Sexto andar, avisto a porta: apartamento 606. Quase penso que devia dar meia volta e ir embora, mas daí também não, né? Já tinham me anunciado, já tinha gastado vinte conto de táxi pra chegar até ali. Agora que estava ali, ia. Toquei a campainha e Fernanda me atendeu solicita. "Ai, você veio, que legal!". Era sempre assim, sempre surpreendente quando eu ia mesmo numa dessas festas, e mais surpreendente quando eu não chegava quase no fim, bêbada e segurando outros três desconhecidos que eu encontrei no bar pelo braço. Fernanda era sempre a Fernanda. Receptiva, meio burra, mas cheia de amigos intelectuais. Nos conhecemos na faculdade, eu sou fodida e ela é jornalista de moda numa dessas revistas legais. A Fernanda mora num apartamento grande, desses que tem duas portas e que o porteiro tem que explicar como que faz pra chegar no elevador. Eu não vivo tão pior que ela, só que eu não gosto de apartamentos legais e gasto todo o meu dinheiro em livros que ficam empilhados pelo apartamento todo e em viagens para lugares que ninguém faz muita questão de ir. Eu e a Fernanda somos muito amigas, embora eu deteste bastante as festas dela e os amigos dela, principalmente os que mexem com moda. É um povo pedante. E sempre tem um, ou vários intelectuais esquisitos que acabam se atracando comigo no canto da festa ou no quarto da Fernanda depois de eu vomitar cinco ou seis referências interessantes que eu tenho porque tenho. A Fernanda inveja um pouco minha vida, mas sempre fica falando que eu devia ter um namorado e, não raro, ela me apresenta uns caras amigos dela que "tem tudo a ver com você". Nunca tem, sempre uns caras péssimos, uns caras que usam chapéu ou suspensório e aí eu acabo ouvindo deles sobre uma peça "ma-ra-vi-lho-sa" que estreiou em um desses espaços culturais meio alternativos, ou senão sobre uma nova poetisa "en-can-ta-do-ra" que tem uma "literatura fortíssima" e que é sempre uma merda, essas poetas da nova geração são todas horrorosas, eles que não sabem. Mas daí não falo nada, até concordo, cito uns versos e a gente acaba se agarrando, indo pra minha casa e depois eu nunca mais ligo pro cara. Fernanda me dá bronca posterior dizendo que "ai, poxa, ele tinha gostado de você". Não tinha. Eu nunca gostaria da literatura fortíssima de poeta contemporânea nenhuma, e ele tinha gostado dessa menina, mas a vida é sobre fingir um pouco, também. 

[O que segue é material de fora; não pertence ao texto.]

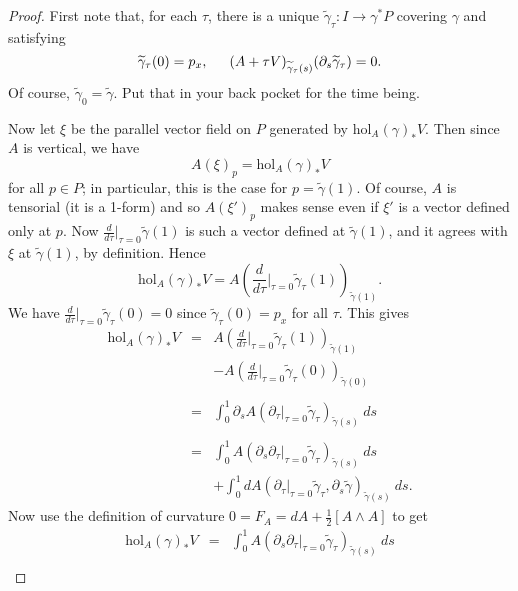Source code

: \documentclass{article}
\newcommand{\intdd}[2]{\displaystyle \int_{#1}^{#2}}
\newcommand{\hol}{{\mathrm{hol}}}
\begin{document}
\begin{proof}
First note that, for each $\tau$, there is a unique $\widetilde{\gamma}_\tau: I \rightarrow \gamma^* P$ covering $\gamma$ and satisfying
\begin{equation}\label{a}
\widetilde{\gamma}_\tau(0) = p_x, \indent (A+ \tau V)_{\widetilde{\gamma}_\tau(s)}(\partial_s \widetilde{\gamma}_\tau) = 0.
\end{equation}
Of course, $\widetilde{\gamma}_0 = \widetilde{\gamma}$. Put that in your back pocket for the time being. 

Now let $\xi$ be the parallel vector field on $P$ generated by $\hol_A(\gamma)_* V $. Then since $A$ is vertical, we have
$$A(\xi)_p = \hol_A(\gamma)_* V $$
for all $p \in P$; in particular, this is the case for $p = \widetilde{\gamma}(1)$. Of course, $A$ is tensorial (it is a 1-form) and so $A(\xi')_p$ makes sense even if $\xi'$ is a vector defined only at $p$. Now $\frac{d}{d\tau} \vert_{\tau = 0} \widetilde{\gamma}(1)$ is such a vector defined at $\widetilde{\gamma}(1)$, and it agrees with $\xi$ at $\widetilde{\gamma}(1)$, by definition. Hence
$$\hol_A(\gamma)_*V = A\left( \frac{d}{d\tau} \vert_{\tau = 0} \widetilde{\gamma}_\tau(1) \right)_{\widetilde{\gamma}(1)}.$$
We have $\frac{d}{d\tau} \vert_{\tau = 0} \widetilde{\gamma}_\tau(0) = 0$ since $\widetilde{\gamma}_\tau(0) = p_x$ for all $\tau$. This gives
$$\begin{array}{rcl}
\hol_A(\gamma)_*V  & = & A\left( \frac{d}{d\tau} \vert_{\tau = 0} \widetilde{\gamma}_\tau(1) \right)_{\widetilde{\gamma}(1)}\\
&& - A\left( \frac{d}{d\tau} \vert_{\tau = 0} \widetilde{\gamma}_\tau(0) \right)_{\widetilde{\gamma}(0)}\\
&&\\
& =& \intdd{0}{1} \partial_s A\left( \partial_\tau \vert_{\tau = 0} \widetilde{\gamma}_\tau\right)_{\widetilde{\gamma}(s)} \: ds\\
&&\\
& = & \intdd{0}{1} A\left( \partial_s  \partial_\tau \vert_{\tau = 0} \widetilde{\gamma}_\tau \right)_{\widetilde{\gamma}(s)} \: ds\\
&& + \intdd{0}{1} dA( \partial_\tau \vert_{\tau = 0} \widetilde{\gamma}_\tau , \partial_s \widetilde{\gamma} )_{\widetilde{\gamma}(s)} \: ds.
\end{array}$$   
Now use the definition of curvature $0 = F_A = dA + \frac{1}{2}\left[ A \wedge A \right]$ to get
$$\begin{array}{rcl}
\hol_A(\gamma)_*V  & = & \intdd{0}{1} A\left( \partial_s  \partial_\tau \vert_{\tau = 0} \widetilde{\gamma}_\tau \right)_{\widetilde{\gamma}(s)} \: ds\\

\end{array}$$
\end{proof}
\end{document}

Fernanda me oferece uma bebida, me bota pra sentar no sofá, aquele monte de gente. Deviam ter umas quinze ou vinte, e eu só conhecia o de sempre. O marcelo, que era gay e os amigos do marcelo, sempre um pouco chatos, mas engraçadinhos. Acontece que dessa vez tinha um elemento estranho na festa chata da Fernanda. Um cara, lá do outro lado da sala tinha uma rodinha de gente perto dele. Imaginei logo que devia ser algum papo chato sobre um novo escritor que eles tinham descoberto, ou sobre um novo conceito de moda, que é sempre um cara que diz que vai fazer moda sustentável e contrata uns bolivianos pra costurar os tecidos orgânicos pra ele no fundo de fábrica, mas as pessoas acham incrível. Não era. Cheguei perto e o tal menino falava sobre a pec das empregadas. Dizia meio alterado que é uma bobagem que se ache que elas não precisam de direitos. Daí ele tava explicando que pagava junto com os pais dele a aposentadoria da empregada dele. Eles contribuíam lá com uma quantia x pra que ela tivesse direito a se aposentar, até porque ela já vinha ficando velha e não ia ter condições de trabalhar tanto tempo mais. Ele parecia o único lampejo de vida inteligente na festa da Fernanda nos últimos sei lá, cinco anos. Suspirei fundo. Não queria ouvir mais nada porque das duas uma: ou aquele era o único lampejo de sobriedade dele e, minutos depois, ele começaria num papo sobre o quanto os artistas contemporâneos são maravilhosos, ou eu me encantaria por ele e minha vó já tinha alertado que "paixão é coisa que mata". O diabo era se apaixonar. Não dava, não podia, e eu nem acreditava nisso de destino. A vida é um negócio inevitável que quanto mais você tenta controlar, mais a lógica escapa pelas mãos. Através desse raciocínio, não fazia o mínimo sentido a sensação que eu tive quando ele cruzou seus olhos castanhos nos meus. Era uma terrível sensação de inevitabilidade: se eu conversasse com aquele cara, fatalmente eu me apaixonaria por ele. Apaixonaria de um jeito terrível, de ruína mesmo. Me apaixonaria sem volta e sem escape. E não podia: essas coisa destrói com o coração da gente. 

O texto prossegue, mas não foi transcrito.